Monday, January 22, 2007

Ok, I think I went off the deep end just a little. Or maybe a lot. I might have radically overreacted. But it really PISSED ME OFF. Remember how I made that myspace page? I was very deliberate to put on it that I was on myspace for FRIENDS. I did not pick relationship or anything like that. There is nothing on the page indicating that I am looking for love, cause I definitely am not. So, I got two unsolicited emails from guys wanting to get to know me. In the same day. The first one I blew off fairly gently. The second I kind of reamed. This is what the second guy send me, word for word, typo for typo. I cut and pasted it:

From: collins
Date: Jan 19, 2007 5:19 PM

Am collins Robert,50 years old man,i'm 5/6 tall and 85 weigth,i have three kids and they are still kids, i consider my self as nice,responsible,relaible,respectable,sensible and hard working man......i'm building contrator and am self employed,i love dog as my pet.....and rose flower is one of my best thing i love most........ Looking for friends first, although open to something more meaningful later if that is what the future holds. I want to feel comfortable enough to be myself. I am impressed with those who are real, have good morals, treat man like a man, open doors, pull out chairs, flowers and any other little gestures that show you are being thought of, someone who loves having fun and has a good sense of humor, cares enough to show compassion. I'm a little old fashioned and a hopeless romantic and want to meet the same in a person. I have no place in my life for games, insecurity, jealousy, abusers,cheaters, liars and non-supportive selfish behavior. I am clean and sober and would prefer to be around those who are the same. I believe in God. I am very impressed with women who show active good work ethics, it shows responsibility and good values. I enjoy watching a movies next to a fire, long walks and talks, picnics, sunsets, dinners, dates, and laughing so hard it hurts,i consider myself as nice,Humble,Realible,Sence of Humor,Respectable man What about you? i think it will better if both of us talk on yahoo messanger kindly send your yahoo id to me now so we can talk more better over there,here is mine collinscontractorcareforkiss@yahoo.com this is my private id feel free to mail me or chat with me on it.

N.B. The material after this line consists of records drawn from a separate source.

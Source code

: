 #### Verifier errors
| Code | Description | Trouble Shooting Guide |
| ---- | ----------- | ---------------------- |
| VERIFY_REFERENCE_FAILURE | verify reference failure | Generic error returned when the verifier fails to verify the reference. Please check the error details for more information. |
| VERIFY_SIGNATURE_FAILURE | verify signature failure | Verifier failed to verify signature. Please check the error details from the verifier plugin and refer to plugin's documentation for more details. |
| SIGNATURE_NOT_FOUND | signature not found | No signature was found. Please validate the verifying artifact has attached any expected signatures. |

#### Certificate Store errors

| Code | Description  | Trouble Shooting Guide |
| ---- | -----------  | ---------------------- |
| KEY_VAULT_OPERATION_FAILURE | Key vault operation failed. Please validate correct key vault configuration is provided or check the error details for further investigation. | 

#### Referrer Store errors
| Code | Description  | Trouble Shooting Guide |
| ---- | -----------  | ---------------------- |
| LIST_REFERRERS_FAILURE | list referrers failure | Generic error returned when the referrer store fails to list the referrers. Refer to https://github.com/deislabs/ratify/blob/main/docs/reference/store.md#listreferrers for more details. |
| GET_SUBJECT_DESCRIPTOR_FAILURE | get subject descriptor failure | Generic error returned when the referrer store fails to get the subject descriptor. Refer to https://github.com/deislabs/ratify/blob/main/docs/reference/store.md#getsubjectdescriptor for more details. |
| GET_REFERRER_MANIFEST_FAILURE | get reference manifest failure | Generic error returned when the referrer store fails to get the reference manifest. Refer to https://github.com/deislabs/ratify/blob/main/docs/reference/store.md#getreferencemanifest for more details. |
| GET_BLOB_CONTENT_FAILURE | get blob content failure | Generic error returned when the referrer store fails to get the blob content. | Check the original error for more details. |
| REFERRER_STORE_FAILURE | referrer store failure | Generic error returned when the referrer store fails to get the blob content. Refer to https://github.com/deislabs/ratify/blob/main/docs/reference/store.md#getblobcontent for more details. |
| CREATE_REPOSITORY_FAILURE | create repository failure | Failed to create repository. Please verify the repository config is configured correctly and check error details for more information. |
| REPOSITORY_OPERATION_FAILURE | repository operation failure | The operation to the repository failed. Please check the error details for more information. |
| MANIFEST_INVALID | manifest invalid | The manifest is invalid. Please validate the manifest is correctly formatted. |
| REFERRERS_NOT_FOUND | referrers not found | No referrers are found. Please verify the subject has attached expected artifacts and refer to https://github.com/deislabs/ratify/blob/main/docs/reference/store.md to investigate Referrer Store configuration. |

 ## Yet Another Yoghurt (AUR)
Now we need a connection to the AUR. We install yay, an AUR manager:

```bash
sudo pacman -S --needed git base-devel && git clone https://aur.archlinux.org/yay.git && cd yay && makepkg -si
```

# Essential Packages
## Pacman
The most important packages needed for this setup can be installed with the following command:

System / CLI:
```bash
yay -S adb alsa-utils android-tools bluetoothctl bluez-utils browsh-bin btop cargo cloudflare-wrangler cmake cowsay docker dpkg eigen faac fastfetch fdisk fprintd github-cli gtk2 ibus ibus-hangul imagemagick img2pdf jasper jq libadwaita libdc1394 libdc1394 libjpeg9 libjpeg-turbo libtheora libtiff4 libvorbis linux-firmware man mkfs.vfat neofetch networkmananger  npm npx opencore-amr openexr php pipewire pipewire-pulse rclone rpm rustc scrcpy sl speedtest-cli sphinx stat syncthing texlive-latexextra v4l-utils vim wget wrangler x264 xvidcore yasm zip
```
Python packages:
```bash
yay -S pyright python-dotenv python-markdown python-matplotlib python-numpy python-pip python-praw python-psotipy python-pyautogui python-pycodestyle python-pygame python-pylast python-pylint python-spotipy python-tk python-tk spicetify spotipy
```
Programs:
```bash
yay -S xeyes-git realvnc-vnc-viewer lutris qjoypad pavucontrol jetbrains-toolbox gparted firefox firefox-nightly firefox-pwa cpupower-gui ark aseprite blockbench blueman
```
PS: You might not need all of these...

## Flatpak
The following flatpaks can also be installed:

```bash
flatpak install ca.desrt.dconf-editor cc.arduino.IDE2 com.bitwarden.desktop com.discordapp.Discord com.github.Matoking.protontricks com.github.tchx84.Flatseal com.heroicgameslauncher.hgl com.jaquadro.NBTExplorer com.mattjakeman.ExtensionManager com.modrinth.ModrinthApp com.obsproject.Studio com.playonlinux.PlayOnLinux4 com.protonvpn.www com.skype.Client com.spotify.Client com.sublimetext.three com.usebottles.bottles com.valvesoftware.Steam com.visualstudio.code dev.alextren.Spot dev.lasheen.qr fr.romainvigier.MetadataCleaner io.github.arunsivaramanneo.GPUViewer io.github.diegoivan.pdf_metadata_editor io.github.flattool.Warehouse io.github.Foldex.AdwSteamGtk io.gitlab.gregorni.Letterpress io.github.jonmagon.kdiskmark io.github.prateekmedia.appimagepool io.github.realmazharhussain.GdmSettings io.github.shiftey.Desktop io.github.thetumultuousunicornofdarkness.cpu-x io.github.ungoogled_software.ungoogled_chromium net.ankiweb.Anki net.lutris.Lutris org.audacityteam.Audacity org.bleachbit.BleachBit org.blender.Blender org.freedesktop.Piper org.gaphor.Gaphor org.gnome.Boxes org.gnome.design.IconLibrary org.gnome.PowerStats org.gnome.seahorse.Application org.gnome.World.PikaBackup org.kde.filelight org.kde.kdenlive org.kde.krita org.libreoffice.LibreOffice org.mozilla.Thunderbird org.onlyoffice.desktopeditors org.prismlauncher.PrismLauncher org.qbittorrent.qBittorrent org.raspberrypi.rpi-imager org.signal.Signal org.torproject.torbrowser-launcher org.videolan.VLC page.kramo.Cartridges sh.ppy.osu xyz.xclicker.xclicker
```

Ok. This was totally unsolicited and unwanted. So, maybe I overreacted. Let me know what you think. My reply:


RE: hi
Body: I'm Ann, a 38 year old bisexual woman who has been mentally and emotionally abused for the past 11 years by her ex-husband. I don't put up with being treated like a possession or servant at all at this stage in the game. I have an IQ that most men can't believe and I used to be a computer technician before becoming disabled. I am blunt, quite outspoken, am a gay rights advocate and enjoy voting for Democrats. My dog is one of my best friends as she is the one who has been there for me through my illnesses and has a pillow on my bed. I'm not looking for a date right now as the men I meet have a tendency to either talk down to me, assume I'm desperate because I'm divorced and overweight, or simply snub me. So, if you have a nice, single sister, have her drop me a line.
There it is. I sent it. And going back to take a look, the guy has now deleted his profile, not that his profile actually said anything about him in the first place. I'm not kidding. He filled out the name part and that's about it. So let me know if you think I was justified or not. I don't actually know what pissed me off more, his grammar and spelling or his presumption in emailing me that crap in the first place.